EXERCISE:
Where "Gaussian" appears in a line of the entries below, that line should be copied.

EXERCISE INPUTS:
● ● ●

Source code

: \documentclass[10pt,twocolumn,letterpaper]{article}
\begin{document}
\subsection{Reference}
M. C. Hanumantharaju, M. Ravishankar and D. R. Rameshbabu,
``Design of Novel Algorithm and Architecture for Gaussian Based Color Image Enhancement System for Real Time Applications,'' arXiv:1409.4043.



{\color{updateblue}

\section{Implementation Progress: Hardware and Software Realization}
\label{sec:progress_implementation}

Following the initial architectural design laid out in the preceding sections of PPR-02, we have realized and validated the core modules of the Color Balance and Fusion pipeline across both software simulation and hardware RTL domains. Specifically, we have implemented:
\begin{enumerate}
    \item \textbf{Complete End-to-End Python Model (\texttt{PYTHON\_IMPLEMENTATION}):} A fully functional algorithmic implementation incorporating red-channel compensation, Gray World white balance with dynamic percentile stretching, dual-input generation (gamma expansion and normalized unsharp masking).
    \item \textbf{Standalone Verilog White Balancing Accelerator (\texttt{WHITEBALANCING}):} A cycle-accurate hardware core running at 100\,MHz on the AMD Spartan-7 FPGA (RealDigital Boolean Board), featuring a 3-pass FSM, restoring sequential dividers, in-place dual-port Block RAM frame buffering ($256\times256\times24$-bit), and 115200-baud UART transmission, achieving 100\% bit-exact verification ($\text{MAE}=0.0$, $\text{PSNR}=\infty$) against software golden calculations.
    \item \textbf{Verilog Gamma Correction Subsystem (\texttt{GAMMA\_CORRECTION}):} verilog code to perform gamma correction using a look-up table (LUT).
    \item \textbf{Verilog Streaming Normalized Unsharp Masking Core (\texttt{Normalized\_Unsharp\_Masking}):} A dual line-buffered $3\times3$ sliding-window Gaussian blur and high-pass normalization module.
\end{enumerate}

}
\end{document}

● ● ●

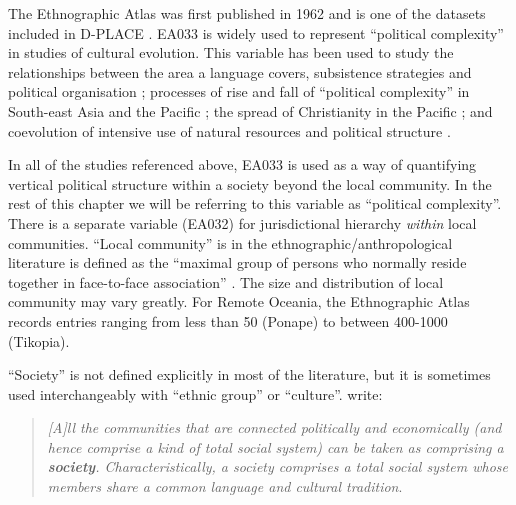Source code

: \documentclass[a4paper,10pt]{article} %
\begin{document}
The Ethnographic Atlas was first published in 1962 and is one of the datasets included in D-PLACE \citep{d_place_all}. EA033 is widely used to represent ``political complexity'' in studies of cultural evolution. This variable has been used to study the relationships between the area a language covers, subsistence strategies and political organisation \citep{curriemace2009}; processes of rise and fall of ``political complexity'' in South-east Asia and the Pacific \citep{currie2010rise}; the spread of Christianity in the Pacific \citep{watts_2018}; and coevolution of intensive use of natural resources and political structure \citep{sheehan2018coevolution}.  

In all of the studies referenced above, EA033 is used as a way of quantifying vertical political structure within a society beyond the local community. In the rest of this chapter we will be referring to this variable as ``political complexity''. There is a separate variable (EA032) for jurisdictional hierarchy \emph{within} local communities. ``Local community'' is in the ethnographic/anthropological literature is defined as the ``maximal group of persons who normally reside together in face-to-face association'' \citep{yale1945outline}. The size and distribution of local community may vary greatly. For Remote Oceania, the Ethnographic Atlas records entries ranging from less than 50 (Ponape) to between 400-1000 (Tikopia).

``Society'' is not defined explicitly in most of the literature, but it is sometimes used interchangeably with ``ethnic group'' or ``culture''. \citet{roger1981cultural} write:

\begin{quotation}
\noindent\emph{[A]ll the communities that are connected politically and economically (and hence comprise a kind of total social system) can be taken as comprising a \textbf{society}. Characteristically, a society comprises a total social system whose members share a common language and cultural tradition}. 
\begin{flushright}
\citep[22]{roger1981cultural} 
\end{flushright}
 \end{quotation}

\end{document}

● ● ●

ANSWER TO THE PROBLEM:
``Design of Novel Algorithm and Architecture for Gaussian Based Color Image Enhancement System for Real Time Applications,'' arXiv:1409.4043.
    \item \textbf{Verilog Streaming Normalized Unsharp Masking Core (\texttt{Normalized\_Unsharp\_Masking}):} A dual line-buffered $3\times3$ sliding-window Gaussian blur and high-pass normalization module.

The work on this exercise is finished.